> Records supplied:
-*-*-
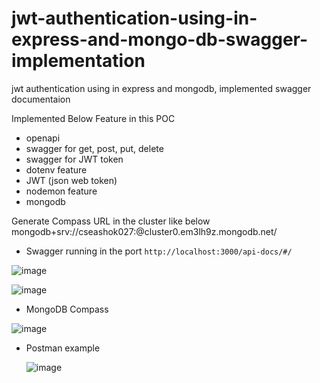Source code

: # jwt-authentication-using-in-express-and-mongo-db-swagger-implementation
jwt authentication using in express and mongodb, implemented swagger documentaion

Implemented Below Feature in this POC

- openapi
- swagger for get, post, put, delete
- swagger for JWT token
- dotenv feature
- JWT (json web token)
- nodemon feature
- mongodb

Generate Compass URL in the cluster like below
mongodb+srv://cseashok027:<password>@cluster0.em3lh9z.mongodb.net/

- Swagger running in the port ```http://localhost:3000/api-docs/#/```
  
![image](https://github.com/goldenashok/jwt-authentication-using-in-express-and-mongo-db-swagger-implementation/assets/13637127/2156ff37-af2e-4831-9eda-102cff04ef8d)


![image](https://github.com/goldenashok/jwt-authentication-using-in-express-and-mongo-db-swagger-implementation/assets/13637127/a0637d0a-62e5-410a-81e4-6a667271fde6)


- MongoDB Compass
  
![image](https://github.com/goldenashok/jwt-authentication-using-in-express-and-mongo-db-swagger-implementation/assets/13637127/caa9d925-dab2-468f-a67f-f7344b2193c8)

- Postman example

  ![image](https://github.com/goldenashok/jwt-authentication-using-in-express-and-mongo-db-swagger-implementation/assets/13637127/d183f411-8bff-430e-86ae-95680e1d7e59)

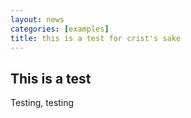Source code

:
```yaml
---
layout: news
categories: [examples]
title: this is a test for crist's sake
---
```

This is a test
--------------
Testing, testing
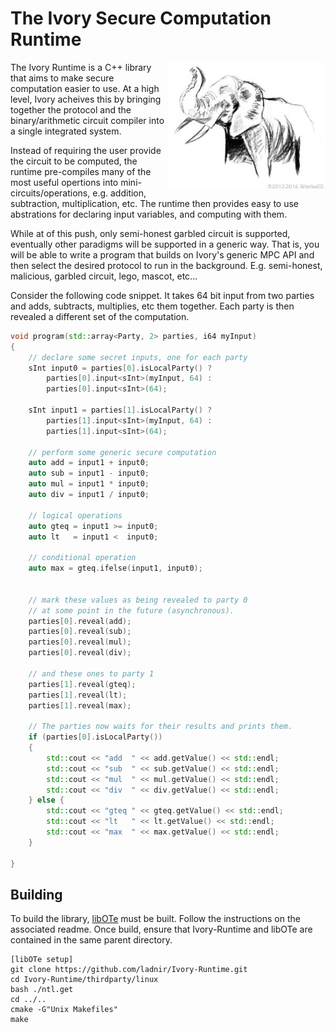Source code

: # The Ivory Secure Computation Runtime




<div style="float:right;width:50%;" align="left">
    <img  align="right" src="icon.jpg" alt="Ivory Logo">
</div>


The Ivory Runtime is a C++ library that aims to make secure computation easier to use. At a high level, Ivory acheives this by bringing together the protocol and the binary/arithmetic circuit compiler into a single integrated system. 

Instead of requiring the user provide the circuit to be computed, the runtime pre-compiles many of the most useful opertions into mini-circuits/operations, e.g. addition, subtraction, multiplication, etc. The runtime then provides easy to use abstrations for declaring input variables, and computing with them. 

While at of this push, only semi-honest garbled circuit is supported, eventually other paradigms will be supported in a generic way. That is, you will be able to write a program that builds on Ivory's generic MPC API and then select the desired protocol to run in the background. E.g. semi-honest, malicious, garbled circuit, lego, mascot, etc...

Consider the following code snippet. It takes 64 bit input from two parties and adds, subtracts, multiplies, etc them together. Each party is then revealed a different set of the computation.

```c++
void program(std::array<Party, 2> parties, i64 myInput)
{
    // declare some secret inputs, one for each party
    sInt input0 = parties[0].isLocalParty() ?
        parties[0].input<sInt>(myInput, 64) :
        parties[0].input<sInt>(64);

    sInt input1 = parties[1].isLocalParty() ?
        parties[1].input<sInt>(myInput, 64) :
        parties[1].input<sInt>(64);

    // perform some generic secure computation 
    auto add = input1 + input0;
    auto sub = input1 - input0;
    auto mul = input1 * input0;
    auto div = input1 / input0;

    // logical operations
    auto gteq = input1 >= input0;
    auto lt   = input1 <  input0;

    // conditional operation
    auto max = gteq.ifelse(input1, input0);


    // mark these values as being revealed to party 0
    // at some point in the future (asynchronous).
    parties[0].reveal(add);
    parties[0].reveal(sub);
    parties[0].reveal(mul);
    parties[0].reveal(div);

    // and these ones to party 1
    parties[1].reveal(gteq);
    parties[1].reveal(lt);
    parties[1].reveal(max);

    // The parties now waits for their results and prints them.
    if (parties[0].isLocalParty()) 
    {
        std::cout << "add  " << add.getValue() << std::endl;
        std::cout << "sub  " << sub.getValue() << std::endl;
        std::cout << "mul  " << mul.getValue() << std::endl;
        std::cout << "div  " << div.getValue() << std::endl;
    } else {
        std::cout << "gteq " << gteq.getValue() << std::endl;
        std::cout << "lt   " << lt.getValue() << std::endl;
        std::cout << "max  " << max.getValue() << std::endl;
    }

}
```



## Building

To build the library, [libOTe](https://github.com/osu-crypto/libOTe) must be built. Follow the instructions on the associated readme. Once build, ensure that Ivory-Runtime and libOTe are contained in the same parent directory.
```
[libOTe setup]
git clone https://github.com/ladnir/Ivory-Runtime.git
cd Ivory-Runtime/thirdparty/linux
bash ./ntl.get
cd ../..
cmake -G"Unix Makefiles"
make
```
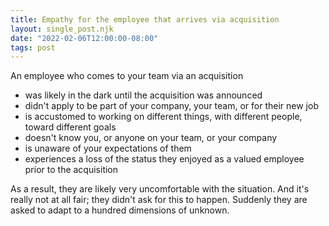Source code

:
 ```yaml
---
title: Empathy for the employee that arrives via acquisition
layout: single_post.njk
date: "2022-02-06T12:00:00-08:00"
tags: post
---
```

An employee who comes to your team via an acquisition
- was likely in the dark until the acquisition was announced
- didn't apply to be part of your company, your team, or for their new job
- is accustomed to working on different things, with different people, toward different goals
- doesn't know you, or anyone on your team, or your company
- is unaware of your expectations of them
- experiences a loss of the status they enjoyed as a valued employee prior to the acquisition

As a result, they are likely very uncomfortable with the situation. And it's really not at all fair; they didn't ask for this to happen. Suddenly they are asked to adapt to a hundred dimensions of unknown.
-*-*-
> Task: Go through the listing above and list every line that has the word "acquisition".

> Result:
title: Empathy for the employee that arrives via acquisition
An employee who comes to your team via an acquisition
- was likely in the dark until the acquisition was announced
- experiences a loss of the status they enjoyed as a valued employee prior to the acquisition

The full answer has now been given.